### [EXERCISE DIRECTIONS]
Show each line of the listing in which the word "máximo" occurs.
=== Section Start ===
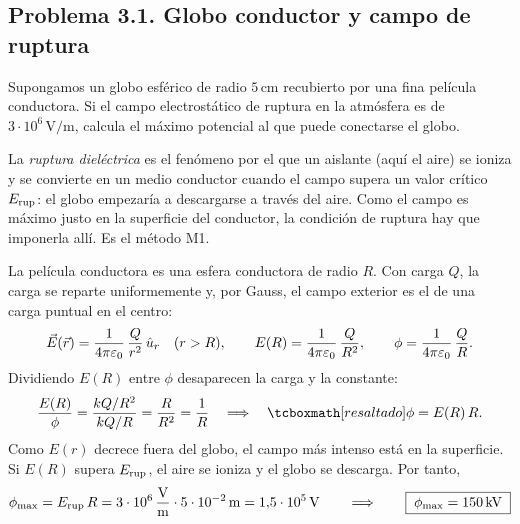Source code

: \subsection{Problema 3.1. Globo conductor y campo de ruptura}\label{sem:globo}
\begin{problema}\label{prob:globo}
Supongamos un globo esférico de radio $5\,\mathrm{cm}$ recubierto por una fina película conductora. Si el campo electrostático de ruptura en la atmósfera
es de $3\cdot10^{6}\,\mathrm{V/m}$, calcula el máximo potencial al que puede conectarse el globo.
\end{problema}

\begin{resolucion}
 La \emph{ruptura dieléctrica} es el fenómeno por el que un aislante (aquí el aire) se ioniza y se convierte en un medio conductor cuando el
campo supera un valor crítico $\Erup$: el globo empezaría a descargarse a través del aire. Como el campo es máximo justo en la superficie del conductor, la
condición de ruptura hay que imponerla allí. Es el método M1.

 La película conductora es una esfera conductora de radio $R$. Con carga $Q$, la carga se reparte
uniformemente y, por Gauss, el campo exterior es el de una carga puntual en el centro:
\[
  \vE(\vc{r})=\frac{1}{4\pi\eo}\,\frac{Q}{r^{2}}\,\ur\quad(r>R),\qquad E(R)=\frac{1}{4\pi\eo}\,\frac{Q}{R^{2}},\qquad
  \phi=\frac{1}{4\pi\eo}\,\frac{Q}{R} .
\]
 Dividiendo $E(R)$ entre $\phi$ desaparecen la carga y la constante:
\[
  \frac{E(R)}{\phi}=\frac{\kc Q/R^{2}}{\kc Q/R}=\frac{R}{R^{2}}=\frac1R\quad\Longrightarrow\quad\resalta{\phi=E(R)\,R .}
\]
 Como $E(r)$ decrece fuera del globo, el campo más intenso está en la superficie. Si $E(R)$ supera $\Erup$, el aire se
ioniza y el globo se descarga. Por tanto,
\[
  \phi_{\max}=\Erup\,R=3\cdot10^{6}\,\frac{\mathrm{V}}{\mathrm{m}}\cdot5\cdot10^{-2}\,\mathrm{m}=1{,}5\cdot10^{5}\,\mathrm{V}
  \qquad\Longrightarrow\qquad\boxed{\;\phi_{\max}=150\,\mathrm{kV}\;}
\]
\end{resolucion}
=== Section End ===
### [YOUR SOLUTION]
es de $3\cdot10^{6}\,\mathrm{V/m}$, calcula el máximo potencial al que puede conectarse el globo.
campo supera un valor crítico $\Erup$: el globo empezaría a descargarse a través del aire. Como el campo es máximo justo en la superficie del conductor, la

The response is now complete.